-- Opening Marker --

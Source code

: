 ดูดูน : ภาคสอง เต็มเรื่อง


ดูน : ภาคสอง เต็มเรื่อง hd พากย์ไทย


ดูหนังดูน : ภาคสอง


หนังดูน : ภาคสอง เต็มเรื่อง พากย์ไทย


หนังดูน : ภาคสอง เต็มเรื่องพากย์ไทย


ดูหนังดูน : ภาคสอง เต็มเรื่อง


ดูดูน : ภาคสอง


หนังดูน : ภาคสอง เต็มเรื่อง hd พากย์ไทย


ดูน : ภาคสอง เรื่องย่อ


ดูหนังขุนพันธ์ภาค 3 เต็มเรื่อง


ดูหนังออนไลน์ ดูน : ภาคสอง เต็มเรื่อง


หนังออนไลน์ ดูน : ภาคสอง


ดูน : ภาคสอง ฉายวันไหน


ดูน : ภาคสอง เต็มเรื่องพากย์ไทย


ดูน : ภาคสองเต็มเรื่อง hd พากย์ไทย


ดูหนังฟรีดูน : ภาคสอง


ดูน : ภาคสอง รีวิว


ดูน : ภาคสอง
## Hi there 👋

-- Closing Marker --

Could you restate the listing above word for word, leaving nothing out?

Source code

: ดูดูน : ภาคสอง เต็มเรื่อง


ดูน : ภาคสอง เต็มเรื่อง hd พากย์ไทย


ดูหนังดูน : ภาคสอง


หนังดูน : ภาคสอง เต็มเรื่อง พากย์ไทย


หนังดูน : ภาคสอง เต็มเรื่องพากย์ไทย


ดูหนังดูน : ภาคสอง เต็มเรื่อง


ดูดูน : ภาคสอง


หนังดูน : ภาคสอง เต็มเรื่อง hd พากย์ไทย


ดูน : ภาคสอง เรื่องย่อ


ดูหนังขุนพันธ์ภาค 3 เต็มเรื่อง


ดูหนังออนไลน์ ดูน : ภาคสอง เต็มเรื่อง


หนังออนไลน์ ดูน : ภาคสอง


ดูน : ภาคสอง ฉายวันไหน


ดูน : ภาคสอง เต็มเรื่องพากย์ไทย


ดูน : ภาคสองเต็มเรื่อง hd พากย์ไทย


ดูหนังฟรีดูน : ภาคสอง


ดูน : ภาคสอง รีวิว


ดูน : ภาคสอง
## Hi there 👋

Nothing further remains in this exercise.